Все сделали вид, что ничего не знают. И соседка повторила все то, о чем только что говорила Устинья.
– Партизаны перехватили машины у Крутого Лога, – передохнув, продолжала она. – Перебили всю охрану и наших освободили…
– А Егора Егоровича? – спросила Устинья.
– Говорят, и его освободили, – ответила соседка. – Накось, дело-то какое – староста и коммунист. А мы-то ему какую только напасть не сулили. Ну, кто б мог подумать?.. – Федориха всплеснула руками. Высказав все, что знала, ушла. Вслед за ней пришла Лида.
– Осипа сейчас повели в комендатуру, – сообщила она. – Один, какой-то гражданский, нес фуражку Семена…
Вера мигнула, чтобы она не проболталась, и пригласила завтракать. Лида села за стол.

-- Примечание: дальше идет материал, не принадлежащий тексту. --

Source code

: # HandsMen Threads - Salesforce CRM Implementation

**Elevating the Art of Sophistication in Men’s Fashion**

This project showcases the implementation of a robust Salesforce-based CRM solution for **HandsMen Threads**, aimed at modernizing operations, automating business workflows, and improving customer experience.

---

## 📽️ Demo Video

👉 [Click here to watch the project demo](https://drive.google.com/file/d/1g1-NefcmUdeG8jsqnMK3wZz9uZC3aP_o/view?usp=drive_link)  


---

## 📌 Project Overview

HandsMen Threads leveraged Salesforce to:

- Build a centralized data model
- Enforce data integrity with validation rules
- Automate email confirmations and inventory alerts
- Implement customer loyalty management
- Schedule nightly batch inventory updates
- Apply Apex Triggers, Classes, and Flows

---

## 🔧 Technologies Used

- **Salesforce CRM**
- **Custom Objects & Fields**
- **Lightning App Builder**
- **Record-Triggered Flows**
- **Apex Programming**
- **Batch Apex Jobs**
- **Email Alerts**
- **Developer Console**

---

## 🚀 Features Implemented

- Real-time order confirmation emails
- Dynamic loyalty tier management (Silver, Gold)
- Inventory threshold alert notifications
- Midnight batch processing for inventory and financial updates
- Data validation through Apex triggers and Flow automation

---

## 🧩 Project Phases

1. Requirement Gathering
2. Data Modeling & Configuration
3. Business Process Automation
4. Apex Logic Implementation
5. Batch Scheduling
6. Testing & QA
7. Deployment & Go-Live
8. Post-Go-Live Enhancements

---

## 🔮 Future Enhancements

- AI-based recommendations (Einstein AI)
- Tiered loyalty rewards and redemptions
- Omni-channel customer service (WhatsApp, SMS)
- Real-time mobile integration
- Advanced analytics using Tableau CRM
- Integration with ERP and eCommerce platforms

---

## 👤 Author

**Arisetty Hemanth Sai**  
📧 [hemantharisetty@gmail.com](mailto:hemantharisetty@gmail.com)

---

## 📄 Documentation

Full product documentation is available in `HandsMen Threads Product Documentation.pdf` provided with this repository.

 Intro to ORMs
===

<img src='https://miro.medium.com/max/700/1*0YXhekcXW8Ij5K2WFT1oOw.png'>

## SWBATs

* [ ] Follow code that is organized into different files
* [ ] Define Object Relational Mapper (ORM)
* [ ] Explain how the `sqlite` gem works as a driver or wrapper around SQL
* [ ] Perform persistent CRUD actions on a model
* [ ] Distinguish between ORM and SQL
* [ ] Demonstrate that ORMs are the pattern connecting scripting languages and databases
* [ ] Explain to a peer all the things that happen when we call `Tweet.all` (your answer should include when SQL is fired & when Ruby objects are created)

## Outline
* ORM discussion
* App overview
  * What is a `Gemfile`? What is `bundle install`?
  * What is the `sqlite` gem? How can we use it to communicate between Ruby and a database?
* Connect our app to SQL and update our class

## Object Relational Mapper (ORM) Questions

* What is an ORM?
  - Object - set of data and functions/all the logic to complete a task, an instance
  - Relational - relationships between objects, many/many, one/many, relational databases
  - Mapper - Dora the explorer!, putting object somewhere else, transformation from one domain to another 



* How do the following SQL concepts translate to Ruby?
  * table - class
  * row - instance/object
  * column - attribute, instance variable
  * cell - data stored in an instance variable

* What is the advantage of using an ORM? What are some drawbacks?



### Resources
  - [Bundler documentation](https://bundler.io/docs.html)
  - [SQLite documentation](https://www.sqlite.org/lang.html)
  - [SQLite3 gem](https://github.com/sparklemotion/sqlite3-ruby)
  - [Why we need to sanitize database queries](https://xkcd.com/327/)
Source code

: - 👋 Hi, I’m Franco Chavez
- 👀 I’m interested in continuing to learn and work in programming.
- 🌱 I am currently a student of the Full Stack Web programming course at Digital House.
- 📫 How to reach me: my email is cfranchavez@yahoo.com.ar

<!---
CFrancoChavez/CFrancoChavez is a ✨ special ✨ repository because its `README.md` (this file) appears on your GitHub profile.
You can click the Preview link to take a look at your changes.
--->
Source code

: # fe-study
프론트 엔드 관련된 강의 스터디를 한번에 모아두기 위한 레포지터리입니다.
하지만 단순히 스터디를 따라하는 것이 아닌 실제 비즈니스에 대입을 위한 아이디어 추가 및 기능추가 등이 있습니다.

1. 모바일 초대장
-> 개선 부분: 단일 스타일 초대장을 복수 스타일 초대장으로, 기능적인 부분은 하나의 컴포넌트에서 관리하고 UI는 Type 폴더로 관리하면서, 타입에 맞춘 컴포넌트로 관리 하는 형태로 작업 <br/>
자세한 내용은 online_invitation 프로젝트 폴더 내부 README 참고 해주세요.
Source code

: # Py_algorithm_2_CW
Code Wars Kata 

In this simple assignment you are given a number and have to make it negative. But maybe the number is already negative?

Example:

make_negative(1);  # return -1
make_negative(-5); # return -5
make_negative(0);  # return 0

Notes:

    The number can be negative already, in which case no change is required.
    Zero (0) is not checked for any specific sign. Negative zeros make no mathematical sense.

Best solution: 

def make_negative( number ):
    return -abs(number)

Вдруг дверь распахнулась, с порога соседский мальчик Гераська крикнул:
– Тетя Стеша, гестаповцы шуруют!
Все как сидели за столом, так и замерли. Потом Лида сорвалась с места и бросилась к двери. В дверях она столкнулась с хромоногим Кириллом, который дал мальчишке подзатыльник:
– Чего орешь, дурень?
Вера и Аня вышли во двор.
На улице было спокойно, только почти у каждого дома, прижавшись к углу, или из-за косяка двери, или в окна выглядывали испуганные люди. Вера оставила Аню за стеной у поленницы, а сама вернулась в избу.
– …Гераська правду сказал, шуруют, – глуховатым голосом говорил Кирилл Устинье. – Если что есть, то прячь подальше, а то дай мне, я припрячу.
– Что мне прятать-то? Разве муку, что ль? – как бы не понимая, о чем говорит Кирилл, ответила Устинья. – Так пусть берут…
Вера прошла за полог и стала собираться на работу, прислушиваясь к разговору.
– Не о муке я говорю…
– А о чем же?
– Я говорю, что, может быть, что-нибудь непотребное, опасное.
– Что ты, Кирилл Кириллович. Да откуда у меня такое? Не приведи Христос. С чего ты взял?..
– Да так…
Вера слышала, как Кирилл прошелся по избе, потом, видимо, снова подошел к Устинье и тихо сказал:
– Рад, Устинья, что у тебя ничего нет… А то, правду сказать, я за тебя побаивался… А мне это не безразлично. Ну, я пошел, – сказал он полным голосом и вышел из избы.
Вера показалась из-за полога.
– Тетя Стеша, кто он такой? Что за человек? Наш или чужой?.. – спросила она.
– Кто? Обыкновенный, крестьянин. Да и крестьянином-то его назвать нельзя… Непутевый был. В крестьянстве у него ничего не получилось, да и на кирпичном чего-то не удержался. Работал одно время на чугунке, но и там чего-то не потрафил… Потом куда-то уехал. Вот только перед войной объявился и снова устроился на чугунку… Бабы болтали, что у него глаз тяжелый. Бывало, как поглядит своим черным глазом, так и жди какой-нибудь беды. Так его и прозвали «Хромой на черный глаз».
– А что он сейчас делает?
– Как что? Крестьянствует. Плохо, но крестьянствует.
– Да я не это хотела спросить, – понизила голос Вера. – Я хотела спросить… он партизан?
– А бог его ведает, кто он. Одно могу сказать, кажется, хороший человек. Случись что-нибудь у нашего брата – он тут как тут. Заболел? Он лекарствие достанет – травы знает… В деньгах нуждаешься? Есть у него – даст.